▶ [Problem to work on] Filter the entries, keeping every line with the word "draw".

▶ [Record extracts]
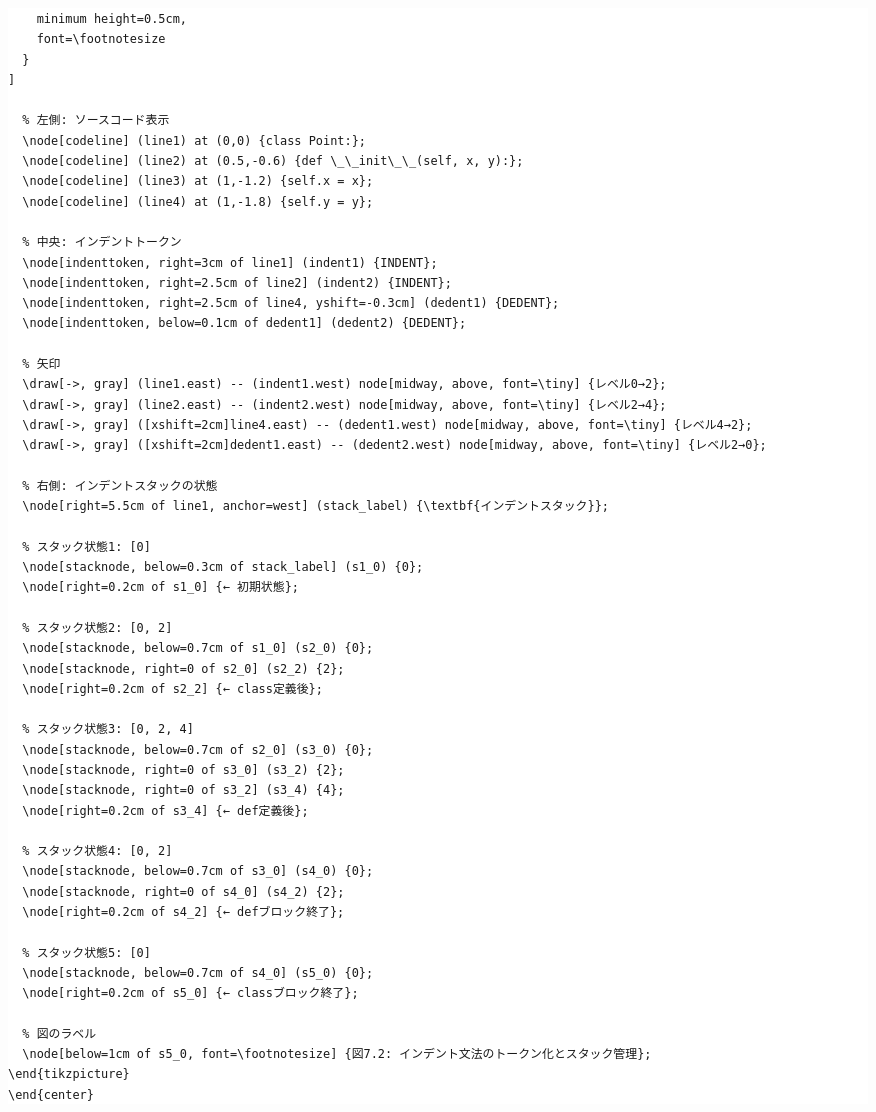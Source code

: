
 ```{=latex}
    minimum height=0.5cm,
    font=\footnotesize
  }
]
  
  % 左側: ソースコード表示
  \node[codeline] (line1) at (0,0) {class Point:};
  \node[codeline] (line2) at (0.5,-0.6) {def \_\_init\_\_(self, x, y):};
  \node[codeline] (line3) at (1,-1.2) {self.x = x};
  \node[codeline] (line4) at (1,-1.8) {self.y = y};
  
  % 中央: インデントトークン
  \node[indenttoken, right=3cm of line1] (indent1) {INDENT};
  \node[indenttoken, right=2.5cm of line2] (indent2) {INDENT};
  \node[indenttoken, right=2.5cm of line4, yshift=-0.3cm] (dedent1) {DEDENT};
  \node[indenttoken, below=0.1cm of dedent1] (dedent2) {DEDENT};
  
  % 矢印
  \draw[->, gray] (line1.east) -- (indent1.west) node[midway, above, font=\tiny] {レベル0→2};
  \draw[->, gray] (line2.east) -- (indent2.west) node[midway, above, font=\tiny] {レベル2→4};
  \draw[->, gray] ([xshift=2cm]line4.east) -- (dedent1.west) node[midway, above, font=\tiny] {レベル4→2};
  \draw[->, gray] ([xshift=2cm]dedent1.east) -- (dedent2.west) node[midway, above, font=\tiny] {レベル2→0};
  
  % 右側: インデントスタックの状態
  \node[right=5.5cm of line1, anchor=west] (stack_label) {\textbf{インデントスタック}};
  
  % スタック状態1: [0]
  \node[stacknode, below=0.3cm of stack_label] (s1_0) {0};
  \node[right=0.2cm of s1_0] {← 初期状態};
  
  % スタック状態2: [0, 2]
  \node[stacknode, below=0.7cm of s1_0] (s2_0) {0};
  \node[stacknode, right=0 of s2_0] (s2_2) {2};
  \node[right=0.2cm of s2_2] {← class定義後};
  
  % スタック状態3: [0, 2, 4]
  \node[stacknode, below=0.7cm of s2_0] (s3_0) {0};
  \node[stacknode, right=0 of s3_0] (s3_2) {2};
  \node[stacknode, right=0 of s3_2] (s3_4) {4};
  \node[right=0.2cm of s3_4] {← def定義後};
  
  % スタック状態4: [0, 2]
  \node[stacknode, below=0.7cm of s3_0] (s4_0) {0};
  \node[stacknode, right=0 of s4_0] (s4_2) {2};
  \node[right=0.2cm of s4_2] {← defブロック終了};
  
  % スタック状態5: [0]
  \node[stacknode, below=0.7cm of s4_0] (s5_0) {0};
  \node[right=0.2cm of s5_0] {← classブロック終了};
  
  % 図のラベル
  \node[below=1cm of s5_0, font=\footnotesize] {図7.2: インデント文法のトークン化とスタック管理};
\end{tikzpicture}
\end{center}
```
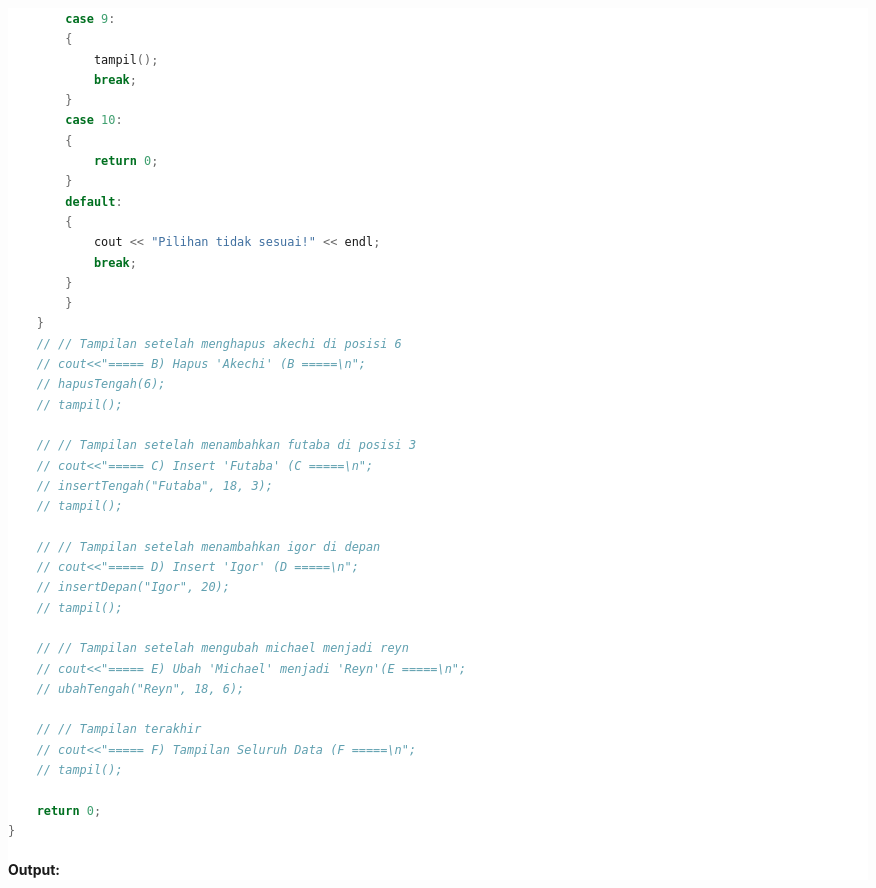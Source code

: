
 ```C++
        case 9:
        {
            tampil();
            break;
        }
        case 10:
        {
            return 0;
        }
        default:
        {
            cout << "Pilihan tidak sesuai!" << endl;
            break;
        }
        }
    }
    // // Tampilan setelah menghapus akechi di posisi 6
    // cout<<"===== B) Hapus 'Akechi' (B =====\n";
    // hapusTengah(6);
    // tampil();

    // // Tampilan setelah menambahkan futaba di posisi 3
    // cout<<"===== C) Insert 'Futaba' (C =====\n";
    // insertTengah("Futaba", 18, 3);
    // tampil();

    // // Tampilan setelah menambahkan igor di depan
    // cout<<"===== D) Insert 'Igor' (D =====\n";
    // insertDepan("Igor", 20);
    // tampil();

    // // Tampilan setelah mengubah michael menjadi reyn
    // cout<<"===== E) Ubah 'Michael' menjadi 'Reyn'(E =====\n";
    // ubahTengah("Reyn", 18, 6);

    // // Tampilan terakhir
    // cout<<"===== F) Tampilan Seluruh Data (F =====\n";
    // tampil();

    return 0;
}
```
#### Output:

▶ [Result of the exercise]
  \draw[->, gray] (line1.east) -- (indent1.west) node[midway, above, font=\tiny] {レベル0→2};
  \draw[->, gray] (line2.east) -- (indent2.west) node[midway, above, font=\tiny] {レベル2→4};
  \draw[->, gray] ([xshift=2cm]line4.east) -- (dedent1.west) node[midway, above, font=\tiny] {レベル4→2};
  \draw[->, gray] ([xshift=2cm]dedent1.east) -- (dedent2.west) node[midway, above, font=\tiny] {レベル2→0};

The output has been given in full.